So what is the —check-plots option for? And how do you find out which plots are bad when it is done? I’ve been running it and it has found bad plots but unless you are willing to sit in front of the screen for hours or days how do you find all the bad plots? Where can I find the log file?
Or better yet it would be great If the client had an option to auto delete bad plot files. As you run plot check.
When you make plots there is a check and if it doesn’t pass it’s deleted
bladebit_cuda -f -c -n 1 --compress 7 cudaplot --check 100 --check-threshold 0.8 g:\plots\
This is the NoSSD thread
Did I post info in the wrong thread again, another pint added to my owe list
You do not need to check new plots for errors. Our software is good enough to not produce damaged plots to begin with. A --check-plots
switch is made to verify copied plots or bought plots and to identify a damaged disk.
I am sure your software is very good not meaning to throw any shade. I had a farmer that was running unstable and would lock up while moving plots so I am very sure that that is the reason I have some plots that are bad. I have since then fixed my farmer and it has been running along and farming very stably for about 4 days. But I decided to check my plots (about 2000) and I see that while watching for the first 20 minutes as it was checking the plots it flagged at least 2 as bad. I don’t really want to waste space on bad plots and would like to not have to replot my attached drives. This is why I asked if there is some way to weed out my bad plots other than watching the farming client as it checks each plot? Not trying to complain about your software. I hope this clears up what I am saying. As always thank you for taking time to reply.
I’ve never used NoSSD, but if it runs in the CLI can you pipe it’s output to a text file?
How to use a computer basic steps (for babies)
./startclientexample.sh >> ~/logfile.txt
Thanks, I want output on the screen session and to a log file to grep for errors and such.
Pipe your command’s output to the “tee” command.
Run:
man tee
for help.
I am assuming you are running Linux, based on @rallbright’s reply to you, where he used the “/” and not the “\” character.
Windows does have a “tee” command, via powershell.

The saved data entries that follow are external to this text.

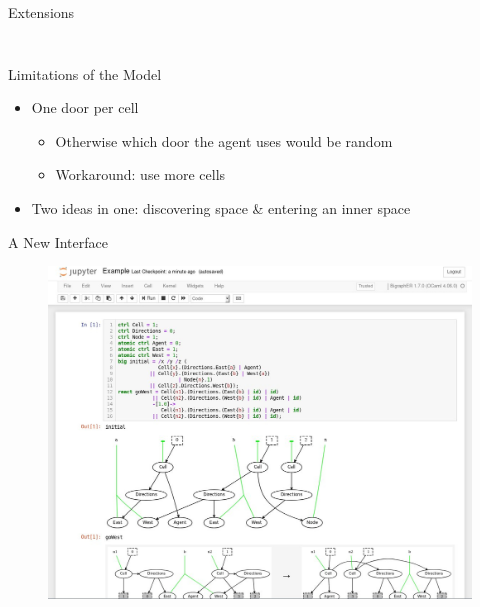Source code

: \documentclass{beamer}
\begin{document}
\begin{frame}{Extensions}
\begin{columns}
\begin{column}{0.5\textwidth}
\begin{figure}
      \end{figure}
    \end{column}
  \end{columns}
  \pause
\end{frame}

\begin{frame}{Limitations of the Model}
  \begin{itemize}
  \item One door per cell
    \begin{itemize}
    \item Otherwise which door the agent uses would be random
    \item Workaround: use more cells
    \end{itemize}
  \item Two ideas in one: discovering space \& entering an inner space
  \end{itemize}
\end{frame}

\begin{frame}{A New Interface}
  \begin{figure}
    \centering
    \includegraphics{screenshot.jpg}
  \end{figure}
\end{frame}
\end{document}

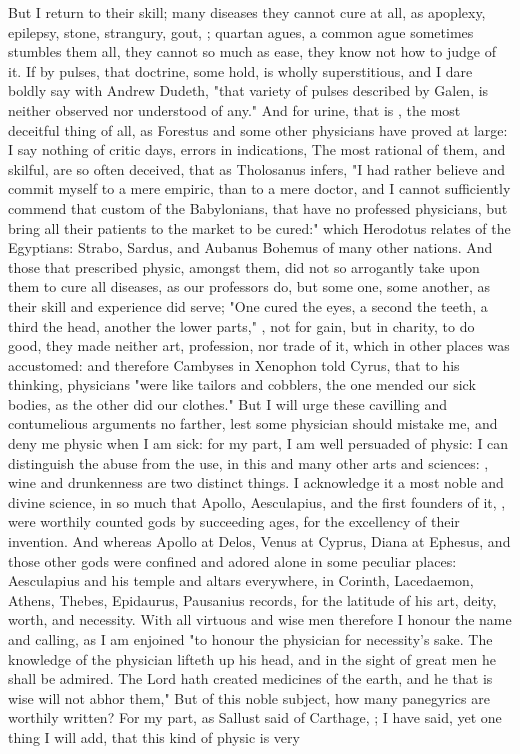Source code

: {But I return to their skill; many diseases they cannot cure at all, as apoplexy, epilepsy, stone, strangury, gout, ; quartan agues, a common ague sometimes stumbles them all, they cannot so much as ease, they know not how to judge of it. If by pulses, that doctrine, some hold, is wholly superstitious, and I dare boldly say with Andrew Dudeth, "that variety of pulses described by Galen, is neither observed nor understood of any." And for urine, that is , the most deceitful thing of all, as Forestus and some other physicians have proved at large: I say nothing of critic days, errors in indications, \etc{} The most rational of them, and skilful, are so often deceived, that as Tholosanus infers, "I had rather believe and commit myself to a mere empiric, than to a mere doctor, and I cannot sufficiently commend that custom of the Babylonians, that have no professed physicians, but bring all their patients to the market to be cured:" which Herodotus relates of the Egyptians: Strabo, Sardus, and Aubanus Bohemus of many other nations. And those that prescribed physic, amongst them, did not so arrogantly take upon them to cure all diseases, as our professors do, but some one, some another, as their skill and experience did serve; "One cured the eyes, a second the teeth, a third the head, another the lower parts," \etc{}, not for gain, but in charity, to do good, they made neither art, profession, nor trade of it, which in other places was accustomed: and therefore Cambyses in Xenophon told Cyrus, that to his thinking, physicians "were like tailors and cobblers, the one mended our sick bodies, as the other did our clothes." But I will urge these cavilling and contumelious arguments no farther, lest some physician should mistake me, and deny me physic when I am sick: for my part, I am well persuaded of physic: I can distinguish the abuse from the use, in this and many other arts and sciences: , wine and drunkenness are two distinct things. I acknowledge it a most noble and divine science, in so much that Apollo, Aesculapius, and the first founders of it, , were worthily counted gods by succeeding ages, for the excellency of their invention. And whereas Apollo at Delos, Venus at Cyprus, Diana at Ephesus, and those other gods were confined and adored alone in some peculiar places: Aesculapius and his temple and altars everywhere, in Corinth, Lacedaemon, Athens, Thebes, Epidaurus, \etc{} Pausanius records, for the latitude of his art, deity, worth, and necessity. With all virtuous and wise men therefore I honour the name and calling, as I am enjoined "to honour the physician for necessity's sake. The knowledge of the physician lifteth up his head, and in the sight of great men he shall be admired. The Lord hath created medicines of the earth, and he that is wise will not abhor them,"  But of this noble subject, how many panegyrics are worthily written? For my part, as Sallust said of Carthage, ; I have said, yet one thing I will add, that this kind of physic is very }
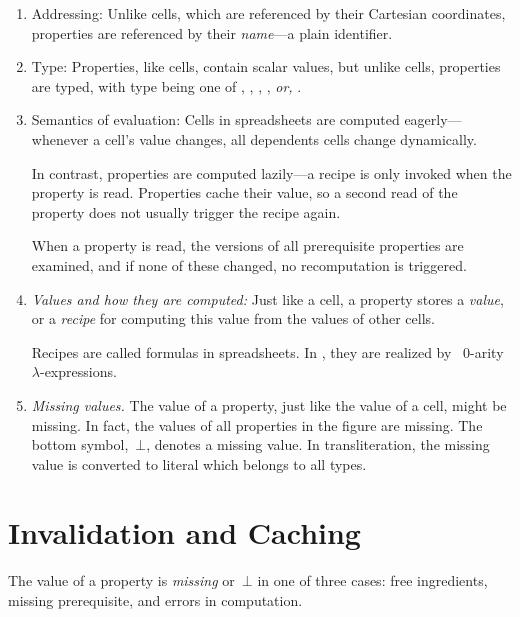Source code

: \begin{enumerate}
  \item{Addressing:} Unlike cells, which are referenced by their Cartesian coordinates,
  properties are referenced by their \emph{name}---a plain identifier.

  \item{Type:} Properties, like cells, contain scalar values, but unlike cells,
  properties are typed, with type being one of , ,
  , , \emph{or,} .

  \item{Semantics of evaluation:} Cells in spreadsheets are computed
  eagerly---whenever a cell's value changes, all dependents cells change
  dynamically.

  In contrast, properties are computed lazily---a recipe is only invoked
  when the property is read. Properties cache their value, so a second read
  of the property does not usually trigger the recipe again.

  When a property is read, the versions of all prerequisite properties are
  examined, and if none of these changed, no recomputation is
  triggered.

  \item\emph{Values and how they are computed:} Just like a cell, a property
    stores a \emph{value}, or a \emph{recipe} for computing this value from the
    values of other cells.

  Recipes are called formulas in spreadsheets. In \Reap, they are realized
  by \Java~$0$-arity~$λ$-expressions.

  \item\emph{Missing values.} The value of a property, just like the value
  of a cell, might be missing. In fact, the values of all properties in the
  figure are missing. The bottom symbol,~$⊥$, denotes a missing value. In
  transliteration, the missing value is converted to literal  which
  belongs to all types.

\end{enumerate}

\section{Invalidation and Caching}

The value of a property is \emph{missing} or~$⊥$ in one of three cases: free
ingredients, missing prerequisite, and errors in computation.

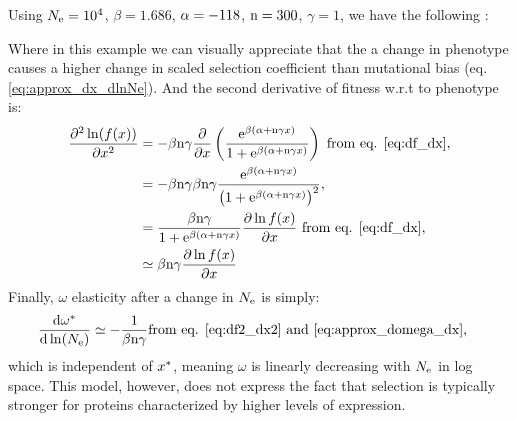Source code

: \documentclass{article}
\begin{document}
Using $N_{\mathrm{e}}=10^4$, $\beta=1.686$, $\alpha = -118$, $\text{n}=300$, $\gamma=1$, we have the following :
\begin{center}
\end{center}
Where in this example we can visually appreciate that the a change in phenotype causes a higher change in scaled selection coefficient than mutational bias (eq. \ref{eq:approx_dx_dlnNe}).
And the second derivative of fitness w.r.t to phenotype is:
\begin{align}
\frac{\partial^2 \ln (f(x))}{\partial x^2} & = - \beta \text{n} \gamma \frac{\partial}{\partial x} \left( \frac{\mathrm{e}^{\beta(\alpha + \text{n} \gamma x)}}{1 + \mathrm{e}^{\beta(\alpha + \text{n} \gamma x)}} \right) \text{ from eq. \ref{eq:df_dx}}, \\
 & = - \beta \text{n} \gamma  \beta \text{n} \gamma \frac{\mathrm{e}^{\beta(\alpha + \text{n} \gamma x)}}{\left( 1 + \mathrm{e}^{\beta(\alpha + \text{n} \gamma x)}\right)^2}, \\
 & = \frac{\beta \text{n} \gamma}{1 + \mathrm{e}^{\beta(\alpha + \text{n} \gamma x)}} \frac{ \partial \ln f(x) }{\partial x} \text{ from eq. \ref{eq:df_dx}} \label{eq:df2_dx2}, \\
 & \simeq \beta \text{n} \gamma \frac{ \partial \ln f(x) }{\partial x} 
\end{align}
Finally, $\omega$ elasticity after a change in $N_{\mathrm{e}}$ is simply:
\begin{align}
\frac{ \mathrm{d} \omega^{*}}{\mathrm{d} \ln (N_{\mathrm{e}})} & \simeq - \frac{1}{\beta \text{n} \gamma} \text{from eq. \ref{eq:df2_dx2} and \ref{eq:approx_domega_dx}},
\end{align}
which is independent of $x^{*}$, meaning $\omega$ is linearly decreasing with $N_{\mathrm{e}}$ in log space.
This model, however, does not express the fact that selection is typically stronger for proteins characterized by higher levels of expression. 
\end{document}

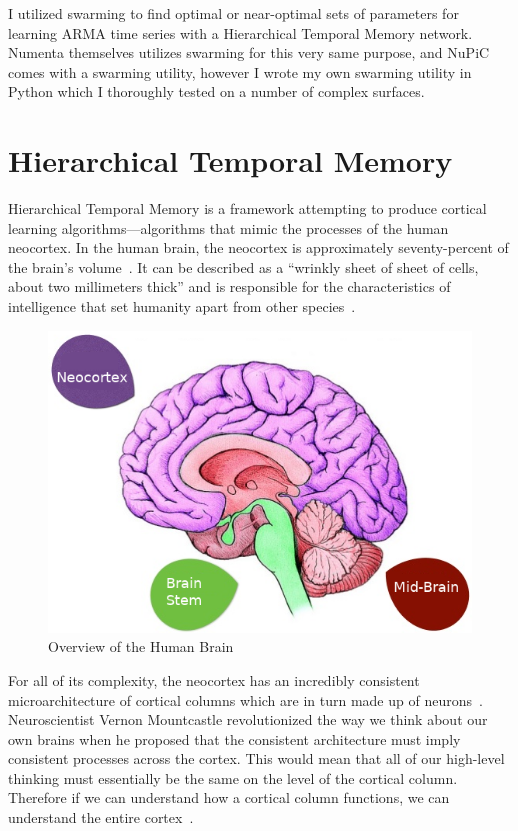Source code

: \documentclass[oneside,12pt,openany]{book}
\begin{document}
	I utilized swarming to find optimal or near-optimal sets of parameters for learning ARMA time series with a Hierarchical Temporal Memory network. Numenta themselves utilizes swarming for this very same purpose, and NuPiC comes with a swarming utility, however I wrote my own swarming utility in Python which I thoroughly tested on a number of complex surfaces.
	
	\section{Hierarchical Temporal Memory}
	
	Hierarchical Temporal Memory is a framework attempting to produce cortical learning algorithms---algorithms that mimic the processes of the human neocortex. In the human brain, the neocortex is approximately seventy-percent of the brain's volume~\cite{DiscoveriesBrainWorks}. It can be described as a ``wrinkly sheet of sheet of cells, about two millimeters thick'' and is responsible for the characteristics of intelligence that set humanity apart from other species~\cite{DiscoveriesBrainWorks}. 
	
	\begin{figure}[hbt!]
		\centering
		\includegraphics[width=.5\linewidth]{images/Brain.png}
		\caption{Overview of the Human Brain}
		\label{fig:brain}
	\end{figure}
	
	For all of its complexity, the neocortex has an incredibly consistent microarchitecture of cortical columns which are in turn made up of neurons~\cite{DiscoveriesBrainWorks}. Neuroscientist Vernon Mountcastle revolutionized the way we think about our own brains when he proposed that the consistent architecture must imply consistent processes across the cortex. This would mean that all of our high-level thinking must essentially be the same on the level of the cortical column. Therefore if we can understand how a cortical column functions, we can understand the entire cortex~\cite{DiscoveriesBrainWorks}.	
	
\end{document}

There are likely 3rd party downloads available, too, for Windows.
This is the Man TEE
Quiet here. No acknowledgement from NOSSD Developers on Drplotter………I think it will be interesting to see how farmers realign after this.
I wish his Video card needs would be trimmed down…
NoSSD is just so much easier, especially at scale. Yes, my plots can’t be used elsewhere but I’m ok with that.
NoSSD is 10x faster at plotting on top of being way easier to set up and run. DrPlotter is only going to appeal to a small target market (4090 gamers with 200TiB of attached storage).
How is this calculated? Number of cuda core? Thanks.
All values are obtained from the benchmark NoSSD and collected in a table
I don’t think that I would agree with that. I cannot imagine a whale that runs any compressed plots and is using 1060 GPUs. I would assume that all those farms are somewhere around 3090 or 4090 already (especially those that run GH thanks to recomputer server running multiple cards per box). With the best previous compression (NoSSD or GH), they are running such farms at 2x. I think that it would be a no-brainer for those big farms to start switching to DrPlotter to run at 4x.